S.E.: What tempted you to submit a story to Mash?

Miles: The small word count made completing a story feel very doable, even as I was working on other writing projects. The three mash words combined with word count added a moderately restrictive block which helped bring out the creativity. There was something appealing about crafting a simple story around these parameters.

S.E.: How did you come up with the idea for your story? Did anyone inspire you?

Miles: My idea for this story came whilst watching airplanes fly over my kids’ daycare. Initially, I considered describing the plummeting plane as taking “nearly nine minutes to fall 50,000 feet” but was unable to complete the necessary research. Lovingly, gently, I placed some beautiful, damaged people into the plane and gave them small redemptions. Everyone performed admirably. Still, despite their tragedies, I would have them do it all again.

S.E.: Tell us about your background.

Miles: I’m a web developer by trade. I have Bachelor’s degrees in Computer Science and Mathematics, but I’ve always remained active in artistic pursuits as well.

S.E.: Have you been published before – any books or short stories?

Miles: I’ve had some poetry and short story work published in the literary magazine published at the university I attended.

S.E.: Tell us about your relationship with writing. How did you start? How long have you been writing?

Miles: Like most writers, it’s been a lifelong relationship. Only in the past year have I decided to get serious about writing. I realized I needed to get these stories out of my head, for my relief and (hopefully) someone else’s enjoyment.

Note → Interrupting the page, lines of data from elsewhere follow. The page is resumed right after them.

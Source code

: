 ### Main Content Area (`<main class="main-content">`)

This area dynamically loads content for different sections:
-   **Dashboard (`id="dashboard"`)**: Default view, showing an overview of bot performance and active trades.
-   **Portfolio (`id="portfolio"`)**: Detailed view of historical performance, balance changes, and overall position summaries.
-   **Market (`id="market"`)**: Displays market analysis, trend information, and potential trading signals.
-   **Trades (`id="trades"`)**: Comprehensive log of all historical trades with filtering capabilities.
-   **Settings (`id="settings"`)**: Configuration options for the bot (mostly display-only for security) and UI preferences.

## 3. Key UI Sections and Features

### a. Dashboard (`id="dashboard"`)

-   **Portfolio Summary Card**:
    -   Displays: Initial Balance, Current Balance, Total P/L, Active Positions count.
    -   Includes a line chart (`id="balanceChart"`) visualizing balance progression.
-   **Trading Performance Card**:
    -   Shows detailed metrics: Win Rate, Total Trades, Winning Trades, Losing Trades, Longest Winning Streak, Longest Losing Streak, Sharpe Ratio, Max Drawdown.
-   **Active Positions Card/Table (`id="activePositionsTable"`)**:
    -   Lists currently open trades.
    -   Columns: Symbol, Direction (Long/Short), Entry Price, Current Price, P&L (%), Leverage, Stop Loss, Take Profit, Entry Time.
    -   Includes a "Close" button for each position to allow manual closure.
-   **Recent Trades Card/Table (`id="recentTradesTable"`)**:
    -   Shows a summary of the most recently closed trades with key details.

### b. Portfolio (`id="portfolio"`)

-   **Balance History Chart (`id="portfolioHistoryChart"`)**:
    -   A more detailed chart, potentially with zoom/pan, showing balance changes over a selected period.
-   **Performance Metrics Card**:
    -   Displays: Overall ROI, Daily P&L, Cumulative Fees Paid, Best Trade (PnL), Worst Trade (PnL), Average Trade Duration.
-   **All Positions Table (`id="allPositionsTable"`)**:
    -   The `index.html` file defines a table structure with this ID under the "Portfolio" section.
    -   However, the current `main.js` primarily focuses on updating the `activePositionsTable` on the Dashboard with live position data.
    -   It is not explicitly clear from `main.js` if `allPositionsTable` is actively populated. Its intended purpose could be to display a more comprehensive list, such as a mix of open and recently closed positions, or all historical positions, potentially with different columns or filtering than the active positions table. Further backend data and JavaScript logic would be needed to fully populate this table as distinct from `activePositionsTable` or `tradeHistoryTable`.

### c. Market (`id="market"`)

S.E.: Do you have any role models or a mentor who guide you?

Miles: I’ve been fortunate in my life that I’ve never had anyone tell me I can’t write, and I’ve had enough tell me I can. It puts me in a sweet spot of feeling encouraged without having unreasonable expectations. It’s prepared me for weathering the storms; I know I’m a good enough captain to hit dry land.

S.E.: What’s next for you? Do you have any other projects coming up so Mashers can see what else you’re up to?

Miles: I don’t have any other projects I’m ready to talk about. I try to write regularly on my website,, and I spend a fair amount of time on twitter @awayken. And, of course, I’ll be submitting to MashStories, trying to get lightning to strike twice.

Quick Fire Round with Miles Rausch

My passion, except writing, is … my family, particularly my children and my wife, and a good television show.

My childhood ambition was… to become a paleontologist. Later, I decided I would make my living doing computer programming, and I would realize my artistic dreams by writing on the side.

I write because… the stories in my head won’t stop bothering me.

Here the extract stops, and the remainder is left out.